• **EXERCISE DIRECTIONS**
Output, without alteration, the first line of the entries and each line after it, stopping with the line that contains "### Talking about".

• **THE DATA**

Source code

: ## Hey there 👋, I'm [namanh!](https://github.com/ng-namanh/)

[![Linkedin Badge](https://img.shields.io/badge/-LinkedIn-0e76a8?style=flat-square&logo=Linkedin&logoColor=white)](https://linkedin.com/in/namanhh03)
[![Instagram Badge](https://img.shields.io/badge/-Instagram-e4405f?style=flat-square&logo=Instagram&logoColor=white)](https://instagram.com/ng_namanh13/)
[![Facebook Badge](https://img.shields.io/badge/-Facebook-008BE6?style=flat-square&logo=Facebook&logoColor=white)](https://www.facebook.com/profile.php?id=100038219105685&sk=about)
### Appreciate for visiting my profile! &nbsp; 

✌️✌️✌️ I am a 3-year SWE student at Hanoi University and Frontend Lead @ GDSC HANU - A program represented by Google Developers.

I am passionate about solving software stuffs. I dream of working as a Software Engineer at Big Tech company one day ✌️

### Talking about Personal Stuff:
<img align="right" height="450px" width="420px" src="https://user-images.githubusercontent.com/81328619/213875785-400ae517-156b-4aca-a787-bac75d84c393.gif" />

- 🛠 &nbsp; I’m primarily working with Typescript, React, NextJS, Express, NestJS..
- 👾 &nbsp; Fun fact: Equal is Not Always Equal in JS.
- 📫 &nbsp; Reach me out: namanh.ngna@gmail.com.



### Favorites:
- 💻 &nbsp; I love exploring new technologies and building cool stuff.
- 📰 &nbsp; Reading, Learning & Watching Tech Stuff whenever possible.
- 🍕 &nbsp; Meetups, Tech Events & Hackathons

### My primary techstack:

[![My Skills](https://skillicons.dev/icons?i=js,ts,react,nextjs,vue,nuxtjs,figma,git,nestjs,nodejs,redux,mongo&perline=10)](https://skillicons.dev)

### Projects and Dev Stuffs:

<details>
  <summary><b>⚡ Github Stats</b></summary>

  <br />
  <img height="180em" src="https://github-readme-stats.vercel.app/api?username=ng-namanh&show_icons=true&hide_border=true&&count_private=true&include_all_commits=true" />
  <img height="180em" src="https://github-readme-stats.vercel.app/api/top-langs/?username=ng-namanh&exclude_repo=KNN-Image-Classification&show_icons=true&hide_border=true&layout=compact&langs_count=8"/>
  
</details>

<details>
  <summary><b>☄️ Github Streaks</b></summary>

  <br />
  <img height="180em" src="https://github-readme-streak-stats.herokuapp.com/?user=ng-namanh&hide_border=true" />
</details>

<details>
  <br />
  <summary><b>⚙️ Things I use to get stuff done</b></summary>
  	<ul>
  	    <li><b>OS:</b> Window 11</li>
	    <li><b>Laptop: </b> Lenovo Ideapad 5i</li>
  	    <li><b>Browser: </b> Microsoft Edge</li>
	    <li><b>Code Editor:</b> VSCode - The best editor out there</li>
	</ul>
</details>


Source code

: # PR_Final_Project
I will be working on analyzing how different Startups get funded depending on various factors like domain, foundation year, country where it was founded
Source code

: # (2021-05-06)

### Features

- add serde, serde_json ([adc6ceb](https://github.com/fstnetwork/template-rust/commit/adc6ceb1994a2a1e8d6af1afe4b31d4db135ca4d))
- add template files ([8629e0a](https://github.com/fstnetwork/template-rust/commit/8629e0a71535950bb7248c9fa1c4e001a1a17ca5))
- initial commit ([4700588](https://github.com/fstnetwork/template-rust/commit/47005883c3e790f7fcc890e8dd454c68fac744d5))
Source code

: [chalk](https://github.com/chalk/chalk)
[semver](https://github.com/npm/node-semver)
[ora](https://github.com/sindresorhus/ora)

• **RESPONSE TO THIS EXERCISE**
Source code

: ## Hey there 👋, I'm [namanh!](https://github.com/ng-namanh/)

[![Linkedin Badge](https://img.shields.io/badge/-LinkedIn-0e76a8?style=flat-square&logo=Linkedin&logoColor=white)](https://linkedin.com/in/namanhh03)
[![Instagram Badge](https://img.shields.io/badge/-Instagram-e4405f?style=flat-square&logo=Instagram&logoColor=white)](https://instagram.com/ng_namanh13/)
[![Facebook Badge](https://img.shields.io/badge/-Facebook-008BE6?style=flat-square&logo=Facebook&logoColor=white)](https://www.facebook.com/profile.php?id=100038219105685&sk=about)
### Appreciate for visiting my profile! &nbsp; 

✌️✌️✌️ I am a 3-year SWE student at Hanoi University and Frontend Lead @ GDSC HANU - A program represented by Google Developers.

I am passionate about solving software stuffs. I dream of working as a Software Engineer at Big Tech company one day ✌️

### Talking about Personal Stuff:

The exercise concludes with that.